Staying happy affects your genes

A study, first-of-its-kind has found that happiness can affect your genes in a healthy or unhealthy way depending on the reason of your pleasure.

US researchers have found that human bodies sense at the molecular level that not all happiness is equal and respond in ways that can help or suppress physical health.

People with high levels of eudaimonic well-being showed quite favourable gene-expression profiles in their immune system.

They possessed low levels of inflammatory gene expression and strong expression of antiviral and antibody genes.

People with relatively high levels of hedonic well-being actually showed just the opposite.

In fact they showed an adverse expression profile involving high inflammation and low antiviral and antibody gene expression.

Steven Cole, a University of California, Los Angeles professor of medicine, and his colleagues, including first author Barbara L. Fredrickson at the University of North Carolina, examined how the human genome responds to stress, misery, fear negative psychology.

All the previous studies found that circulating immune cells show a systematic shift in baseline gene-expression profiles during extended periods of stress, threat or uncertainty.

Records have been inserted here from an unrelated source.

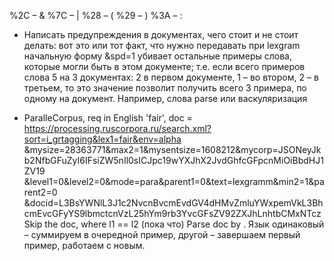 %2C – &
%7C – |
%28 – (
%29 – )
%3A – :


* Написать предупреждения в документах, чего стоит и не стоит делать:
 вот это или тот факт, что нужно передавать при lexgram начальную форму
&spd=1 убивает остальные примеры слова, которые могли быть в этом документе; т.е. если
всего примеров слова 5 на 3 документах: 2 в первом документе, 1 – во втором, 2 – в третьем,
то это значение позволит получить всего 3 примера, по одному на документ.
Например, слова parse или васкуляризация
 
* ParalleCorpus, req in English 'fair', doc =
https://processing.ruscorpora.ru/search.xml?sort=i_grtagging&lex1=fair&env=alpha
&mysize=28363771&max2=1&mysentsize=1608212&mycorp=JSONeyJkb2NfbGFuZyI6IFsiZW5nIl0sICJpc19wYXJhX2JvdGhfcGFpcnMiOiBbdHJ1ZV19
&level1=0&level2=0&mode=para&parent1=0&text=lexgramm&min2=1&parent2=0
&docid=L3BsYWNlL3J1c2NvcnBvcmEvdGV4dHMvZmluYWxpemVkL3BhcmEvcGFyYS9lbmctcnVzL25hYm9rb3YvcGFsZV92ZXJhLnhtbCMxNTcz
Skip the doc, where l1 == l2 (пока что)
Parse doc by <table class='para'>. Язык одинаковый – суммируем в очередной пример,
другой – завершаем первый пример, работаем с новым.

In this present study the researchers drew blood samples from 80 healthy adults who were assessed for hedonic and eudaimonic well-being.

The team made use of the CTRA gene-expression profile to map the potentially distinct biological effects of hedonic and eudaimonic well-being.

“What this study tells us is that doing good and feeling good have very different effects on the human genome, even though they generate similar levels of positive emotion,” said Dr. Cole.
“Apparently, the human genome is much more sensitive to different ways of achieving happiness than are conscious minds,” he added.

The study was published in the journal Proceedings of the National Academy of Sciences.